#### [WHAT TO PRODUCE]
Below are some entries; report how many of their lines contain the word "view", giving nothing besides the number.

--------------------

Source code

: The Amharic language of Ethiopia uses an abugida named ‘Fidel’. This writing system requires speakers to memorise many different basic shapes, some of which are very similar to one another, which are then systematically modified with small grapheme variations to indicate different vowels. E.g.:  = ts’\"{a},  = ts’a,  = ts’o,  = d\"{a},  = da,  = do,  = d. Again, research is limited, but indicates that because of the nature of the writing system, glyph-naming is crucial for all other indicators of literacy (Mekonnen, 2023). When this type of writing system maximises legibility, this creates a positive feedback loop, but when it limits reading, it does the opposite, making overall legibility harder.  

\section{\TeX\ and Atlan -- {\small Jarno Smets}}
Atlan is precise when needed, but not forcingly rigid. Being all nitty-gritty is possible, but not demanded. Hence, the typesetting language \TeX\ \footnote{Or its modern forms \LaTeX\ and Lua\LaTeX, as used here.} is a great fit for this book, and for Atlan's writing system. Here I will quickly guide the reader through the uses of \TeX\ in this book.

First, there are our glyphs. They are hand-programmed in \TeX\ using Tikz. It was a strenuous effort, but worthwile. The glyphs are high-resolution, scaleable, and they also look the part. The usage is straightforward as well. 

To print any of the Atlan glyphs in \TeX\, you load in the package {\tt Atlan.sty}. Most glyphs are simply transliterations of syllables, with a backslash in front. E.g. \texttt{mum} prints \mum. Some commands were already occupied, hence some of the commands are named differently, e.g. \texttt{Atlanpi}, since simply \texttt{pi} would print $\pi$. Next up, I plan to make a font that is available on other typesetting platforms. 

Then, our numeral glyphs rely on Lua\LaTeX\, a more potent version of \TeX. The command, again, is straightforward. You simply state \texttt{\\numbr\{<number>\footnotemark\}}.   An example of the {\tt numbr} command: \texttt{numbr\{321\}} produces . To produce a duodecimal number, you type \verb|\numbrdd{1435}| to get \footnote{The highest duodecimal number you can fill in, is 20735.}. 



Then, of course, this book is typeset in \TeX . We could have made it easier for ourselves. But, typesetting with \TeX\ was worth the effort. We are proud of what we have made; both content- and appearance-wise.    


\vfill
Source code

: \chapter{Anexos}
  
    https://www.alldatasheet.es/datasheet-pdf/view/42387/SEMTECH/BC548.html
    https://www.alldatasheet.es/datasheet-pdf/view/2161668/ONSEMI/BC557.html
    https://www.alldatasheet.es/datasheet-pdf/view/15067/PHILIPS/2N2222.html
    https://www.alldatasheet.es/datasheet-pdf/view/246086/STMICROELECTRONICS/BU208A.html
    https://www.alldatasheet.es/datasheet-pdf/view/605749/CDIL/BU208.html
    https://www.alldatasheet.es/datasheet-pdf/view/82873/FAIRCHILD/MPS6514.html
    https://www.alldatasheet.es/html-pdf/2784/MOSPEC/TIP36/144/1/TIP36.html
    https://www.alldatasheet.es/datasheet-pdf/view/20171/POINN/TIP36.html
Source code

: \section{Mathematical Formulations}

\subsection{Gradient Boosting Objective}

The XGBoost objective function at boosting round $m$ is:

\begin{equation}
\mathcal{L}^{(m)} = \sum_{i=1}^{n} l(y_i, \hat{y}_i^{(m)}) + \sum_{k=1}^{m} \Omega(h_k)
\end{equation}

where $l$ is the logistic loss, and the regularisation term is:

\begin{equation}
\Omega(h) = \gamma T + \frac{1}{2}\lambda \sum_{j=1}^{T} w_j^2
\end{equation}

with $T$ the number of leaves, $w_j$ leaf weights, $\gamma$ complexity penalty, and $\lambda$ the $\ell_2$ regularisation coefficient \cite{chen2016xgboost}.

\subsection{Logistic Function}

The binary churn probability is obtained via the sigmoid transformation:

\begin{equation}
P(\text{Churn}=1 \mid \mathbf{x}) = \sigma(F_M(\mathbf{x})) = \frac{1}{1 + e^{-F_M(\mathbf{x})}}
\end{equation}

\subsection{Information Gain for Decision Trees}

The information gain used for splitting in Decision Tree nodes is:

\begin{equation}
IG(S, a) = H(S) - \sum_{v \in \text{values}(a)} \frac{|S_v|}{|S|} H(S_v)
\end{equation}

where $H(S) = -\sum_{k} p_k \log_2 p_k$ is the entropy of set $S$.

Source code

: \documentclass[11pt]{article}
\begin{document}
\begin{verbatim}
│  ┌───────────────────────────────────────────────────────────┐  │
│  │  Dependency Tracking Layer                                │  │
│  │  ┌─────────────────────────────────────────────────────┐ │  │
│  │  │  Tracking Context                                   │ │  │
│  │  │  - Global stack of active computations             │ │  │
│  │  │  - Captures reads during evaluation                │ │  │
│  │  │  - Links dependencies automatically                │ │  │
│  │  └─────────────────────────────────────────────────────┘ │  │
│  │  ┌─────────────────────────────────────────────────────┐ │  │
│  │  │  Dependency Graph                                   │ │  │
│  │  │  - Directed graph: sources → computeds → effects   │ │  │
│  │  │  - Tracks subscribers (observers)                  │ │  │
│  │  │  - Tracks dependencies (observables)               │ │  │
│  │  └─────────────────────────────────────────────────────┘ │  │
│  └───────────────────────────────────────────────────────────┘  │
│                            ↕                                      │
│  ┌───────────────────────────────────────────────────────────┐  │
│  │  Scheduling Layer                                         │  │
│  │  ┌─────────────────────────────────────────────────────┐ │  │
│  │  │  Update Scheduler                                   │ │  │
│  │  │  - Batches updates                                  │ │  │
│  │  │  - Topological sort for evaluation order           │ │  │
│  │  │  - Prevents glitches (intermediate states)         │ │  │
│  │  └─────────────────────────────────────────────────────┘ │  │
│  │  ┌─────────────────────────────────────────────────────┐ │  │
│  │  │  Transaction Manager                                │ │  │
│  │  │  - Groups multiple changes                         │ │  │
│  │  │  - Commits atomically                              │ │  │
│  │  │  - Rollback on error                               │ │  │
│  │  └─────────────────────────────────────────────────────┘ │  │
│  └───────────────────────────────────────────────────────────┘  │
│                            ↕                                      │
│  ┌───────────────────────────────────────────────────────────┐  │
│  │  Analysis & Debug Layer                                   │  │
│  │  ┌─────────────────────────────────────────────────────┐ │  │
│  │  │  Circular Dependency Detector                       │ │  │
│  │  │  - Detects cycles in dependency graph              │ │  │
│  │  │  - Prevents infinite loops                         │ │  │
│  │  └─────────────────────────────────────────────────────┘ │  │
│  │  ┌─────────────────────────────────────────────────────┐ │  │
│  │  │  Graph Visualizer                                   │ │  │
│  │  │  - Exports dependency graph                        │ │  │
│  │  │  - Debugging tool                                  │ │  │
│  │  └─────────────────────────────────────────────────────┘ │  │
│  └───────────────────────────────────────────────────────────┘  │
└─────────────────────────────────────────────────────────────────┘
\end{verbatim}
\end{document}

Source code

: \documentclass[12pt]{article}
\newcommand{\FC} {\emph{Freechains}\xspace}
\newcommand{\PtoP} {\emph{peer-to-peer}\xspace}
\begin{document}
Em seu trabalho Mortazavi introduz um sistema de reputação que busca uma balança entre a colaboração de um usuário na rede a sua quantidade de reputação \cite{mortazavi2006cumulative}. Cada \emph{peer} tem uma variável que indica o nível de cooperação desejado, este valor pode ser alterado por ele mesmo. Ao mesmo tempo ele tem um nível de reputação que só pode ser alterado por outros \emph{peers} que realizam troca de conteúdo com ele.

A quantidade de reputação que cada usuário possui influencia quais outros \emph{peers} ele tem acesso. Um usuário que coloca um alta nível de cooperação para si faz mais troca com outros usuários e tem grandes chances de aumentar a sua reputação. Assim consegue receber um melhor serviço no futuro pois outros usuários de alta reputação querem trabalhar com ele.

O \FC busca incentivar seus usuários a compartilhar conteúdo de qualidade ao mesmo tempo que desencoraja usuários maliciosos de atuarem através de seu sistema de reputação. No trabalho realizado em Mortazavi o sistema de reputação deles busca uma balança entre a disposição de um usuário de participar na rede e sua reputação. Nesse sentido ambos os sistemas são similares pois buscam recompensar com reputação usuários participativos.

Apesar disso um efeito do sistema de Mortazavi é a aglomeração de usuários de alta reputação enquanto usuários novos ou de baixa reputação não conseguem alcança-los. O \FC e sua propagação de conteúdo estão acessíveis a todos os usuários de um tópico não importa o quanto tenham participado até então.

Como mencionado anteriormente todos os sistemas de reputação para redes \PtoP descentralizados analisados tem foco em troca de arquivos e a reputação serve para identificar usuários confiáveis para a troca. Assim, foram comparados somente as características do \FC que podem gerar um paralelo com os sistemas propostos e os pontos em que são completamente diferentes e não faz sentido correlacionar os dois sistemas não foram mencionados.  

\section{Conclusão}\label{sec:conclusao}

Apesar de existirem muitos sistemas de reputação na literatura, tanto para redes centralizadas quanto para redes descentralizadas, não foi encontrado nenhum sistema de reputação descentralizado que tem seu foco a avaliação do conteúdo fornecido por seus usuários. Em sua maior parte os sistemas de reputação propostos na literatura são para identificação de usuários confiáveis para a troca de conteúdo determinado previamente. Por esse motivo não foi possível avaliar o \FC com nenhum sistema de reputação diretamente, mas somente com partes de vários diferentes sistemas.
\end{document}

--------------------

#### [TASK SOLUTION]
7